Segment Start: Extracted data

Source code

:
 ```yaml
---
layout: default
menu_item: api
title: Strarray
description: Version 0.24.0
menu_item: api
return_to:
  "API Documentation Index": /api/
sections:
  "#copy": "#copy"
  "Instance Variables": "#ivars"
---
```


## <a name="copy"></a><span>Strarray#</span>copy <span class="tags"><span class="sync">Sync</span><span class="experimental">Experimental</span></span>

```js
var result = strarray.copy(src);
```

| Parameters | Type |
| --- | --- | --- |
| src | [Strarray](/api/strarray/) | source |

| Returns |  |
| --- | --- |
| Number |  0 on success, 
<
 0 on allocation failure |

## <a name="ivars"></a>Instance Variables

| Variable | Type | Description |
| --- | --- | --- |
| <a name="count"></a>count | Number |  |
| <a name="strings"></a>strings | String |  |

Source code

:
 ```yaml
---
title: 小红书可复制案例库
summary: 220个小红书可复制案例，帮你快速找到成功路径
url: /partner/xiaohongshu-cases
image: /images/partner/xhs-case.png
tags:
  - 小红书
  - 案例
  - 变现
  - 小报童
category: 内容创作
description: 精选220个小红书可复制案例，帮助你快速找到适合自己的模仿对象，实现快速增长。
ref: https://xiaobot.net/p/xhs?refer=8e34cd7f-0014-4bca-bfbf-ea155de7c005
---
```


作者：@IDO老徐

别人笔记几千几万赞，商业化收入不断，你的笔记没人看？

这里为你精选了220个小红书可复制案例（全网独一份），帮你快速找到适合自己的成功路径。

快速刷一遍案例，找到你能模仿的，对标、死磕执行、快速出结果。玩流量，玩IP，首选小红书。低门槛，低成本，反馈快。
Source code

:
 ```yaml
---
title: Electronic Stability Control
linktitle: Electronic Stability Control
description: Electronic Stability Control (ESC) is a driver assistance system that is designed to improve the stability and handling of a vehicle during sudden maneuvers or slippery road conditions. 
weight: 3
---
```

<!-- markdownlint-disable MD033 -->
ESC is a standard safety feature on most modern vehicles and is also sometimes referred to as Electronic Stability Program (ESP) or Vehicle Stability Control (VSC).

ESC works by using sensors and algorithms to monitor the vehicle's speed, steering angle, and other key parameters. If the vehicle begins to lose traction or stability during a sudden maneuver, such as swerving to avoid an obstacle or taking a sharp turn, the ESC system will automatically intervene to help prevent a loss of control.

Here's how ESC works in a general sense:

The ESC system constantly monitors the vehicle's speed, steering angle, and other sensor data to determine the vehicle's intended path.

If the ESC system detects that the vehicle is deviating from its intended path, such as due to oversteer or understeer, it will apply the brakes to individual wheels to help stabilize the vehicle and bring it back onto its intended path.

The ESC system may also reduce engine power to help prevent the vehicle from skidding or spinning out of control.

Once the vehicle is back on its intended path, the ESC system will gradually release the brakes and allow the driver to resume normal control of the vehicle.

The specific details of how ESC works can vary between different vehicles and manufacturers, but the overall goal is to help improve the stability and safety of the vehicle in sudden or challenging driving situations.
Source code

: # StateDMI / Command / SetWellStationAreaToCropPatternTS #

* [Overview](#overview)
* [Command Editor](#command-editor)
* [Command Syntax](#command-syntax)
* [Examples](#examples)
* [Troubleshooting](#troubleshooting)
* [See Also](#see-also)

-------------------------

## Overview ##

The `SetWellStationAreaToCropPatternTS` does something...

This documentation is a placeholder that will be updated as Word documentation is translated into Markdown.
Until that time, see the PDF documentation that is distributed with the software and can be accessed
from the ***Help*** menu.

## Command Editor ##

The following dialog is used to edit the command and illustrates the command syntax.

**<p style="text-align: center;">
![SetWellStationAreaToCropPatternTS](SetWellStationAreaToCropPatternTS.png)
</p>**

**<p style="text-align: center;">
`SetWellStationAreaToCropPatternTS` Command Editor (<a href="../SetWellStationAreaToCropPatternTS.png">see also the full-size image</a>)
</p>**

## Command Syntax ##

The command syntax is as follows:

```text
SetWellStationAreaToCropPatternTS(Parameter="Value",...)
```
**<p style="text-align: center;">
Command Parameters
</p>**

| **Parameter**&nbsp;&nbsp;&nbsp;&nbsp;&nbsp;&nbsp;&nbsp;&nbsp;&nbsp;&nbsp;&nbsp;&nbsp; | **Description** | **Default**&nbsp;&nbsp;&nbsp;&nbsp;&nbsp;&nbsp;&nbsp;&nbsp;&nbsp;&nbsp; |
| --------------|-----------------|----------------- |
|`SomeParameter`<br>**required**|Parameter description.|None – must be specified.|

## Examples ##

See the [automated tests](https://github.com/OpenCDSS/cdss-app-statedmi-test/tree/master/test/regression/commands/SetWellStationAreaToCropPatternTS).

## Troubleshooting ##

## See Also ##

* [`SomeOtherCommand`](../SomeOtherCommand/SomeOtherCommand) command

Segment End: Extracted data

**Exercise goal**
The answer consists of the whole listing, restated exactly.

**Answer for this exercise**
Source code

:
 ```yaml
---
layout: default
menu_item: api
title: Strarray
description: Version 0.24.0
menu_item: api
return_to:
  "API Documentation Index": /api/
sections:
  "#copy": "#copy"
  "Instance Variables": "#ivars"
---
```


## <a name="copy"></a><span>Strarray#</span>copy <span class="tags"><span class="sync">Sync</span><span class="experimental">Experimental</span></span>

```js
var result = strarray.copy(src);
```

| Parameters | Type |
| --- | --- | --- |
| src | [Strarray](/api/strarray/) | source |

| Returns |  |
| --- | --- |
| Number |  0 on success, 
<
 0 on allocation failure |

## <a name="ivars"></a>Instance Variables

| Variable | Type | Description |
| --- | --- | --- |
| <a name="count"></a>count | Number |  |
| <a name="strings"></a>strings | String |  |

Source code

:
 ```yaml
---
title: 小红书可复制案例库
summary: 220个小红书可复制案例，帮你快速找到成功路径
url: /partner/xiaohongshu-cases
image: /images/partner/xhs-case.png
tags:
  - 小红书
  - 案例
  - 变现
  - 小报童
category: 内容创作
description: 精选220个小红书可复制案例，帮助你快速找到适合自己的模仿对象，实现快速增长。
ref: https://xiaobot.net/p/xhs?refer=8e34cd7f-0014-4bca-bfbf-ea155de7c005
---
```


作者：@IDO老徐

别人笔记几千几万赞，商业化收入不断，你的笔记没人看？

这里为你精选了220个小红书可复制案例（全网独一份），帮你快速找到适合自己的成功路径。

快速刷一遍案例，找到你能模仿的，对标、死磕执行、快速出结果。玩流量，玩IP，首选小红书。低门槛，低成本，反馈快。
Source code

:
 ```yaml
---
title: Electronic Stability Control
linktitle: Electronic Stability Control
description: Electronic Stability Control (ESC) is a driver assistance system that is designed to improve the stability and handling of a vehicle during sudden maneuvers or slippery road conditions. 
weight: 3
---
```

<!-- markdownlint-disable MD033 -->
ESC is a standard safety feature on most modern vehicles and is also sometimes referred to as Electronic Stability Program (ESP) or Vehicle Stability Control (VSC).

ESC works by using sensors and algorithms to monitor the vehicle's speed, steering angle, and other key parameters. If the vehicle begins to lose traction or stability during a sudden maneuver, such as swerving to avoid an obstacle or taking a sharp turn, the ESC system will automatically intervene to help prevent a loss of control.

Here's how ESC works in a general sense:

The ESC system constantly monitors the vehicle's speed, steering angle, and other sensor data to determine the vehicle's intended path.

If the ESC system detects that the vehicle is deviating from its intended path, such as due to oversteer or understeer, it will apply the brakes to individual wheels to help stabilize the vehicle and bring it back onto its intended path.

The ESC system may also reduce engine power to help prevent the vehicle from skidding or spinning out of control.

Once the vehicle is back on its intended path, the ESC system will gradually release the brakes and allow the driver to resume normal control of the vehicle.

The specific details of how ESC works can vary between different vehicles and manufacturers, but the overall goal is to help improve the stability and safety of the vehicle in sudden or challenging driving situations.
Source code

: # StateDMI / Command / SetWellStationAreaToCropPatternTS #

* [Overview](#overview)
* [Command Editor](#command-editor)
* [Command Syntax](#command-syntax)
* [Examples](#examples)
* [Troubleshooting](#troubleshooting)
* [See Also](#see-also)

-------------------------

## Overview ##

The `SetWellStationAreaToCropPatternTS` does something...

This documentation is a placeholder that will be updated as Word documentation is translated into Markdown.
Until that time, see the PDF documentation that is distributed with the software and can be accessed
from the ***Help*** menu.

## Command Editor ##

The following dialog is used to edit the command and illustrates the command syntax.

**<p style="text-align: center;">
![SetWellStationAreaToCropPatternTS](SetWellStationAreaToCropPatternTS.png)
</p>**

**<p style="text-align: center;">
`SetWellStationAreaToCropPatternTS` Command Editor (<a href="../SetWellStationAreaToCropPatternTS.png">see also the full-size image</a>)
</p>**

## Command Syntax ##

The command syntax is as follows:

```text
SetWellStationAreaToCropPatternTS(Parameter="Value",...)
```
**<p style="text-align: center;">
Command Parameters
</p>**

| **Parameter**&nbsp;&nbsp;&nbsp;&nbsp;&nbsp;&nbsp;&nbsp;&nbsp;&nbsp;&nbsp;&nbsp;&nbsp; | **Description** | **Default**&nbsp;&nbsp;&nbsp;&nbsp;&nbsp;&nbsp;&nbsp;&nbsp;&nbsp;&nbsp; |
| --------------|-----------------|----------------- |
|`SomeParameter`<br>**required**|Parameter description.|None – must be specified.|

## Examples ##

See the [automated tests](https://github.com/OpenCDSS/cdss-app-statedmi-test/tree/master/test/regression/commands/SetWellStationAreaToCropPatternTS).

## Troubleshooting ##

## See Also ##

* [`SomeOtherCommand`](../SomeOtherCommand/SomeOtherCommand) command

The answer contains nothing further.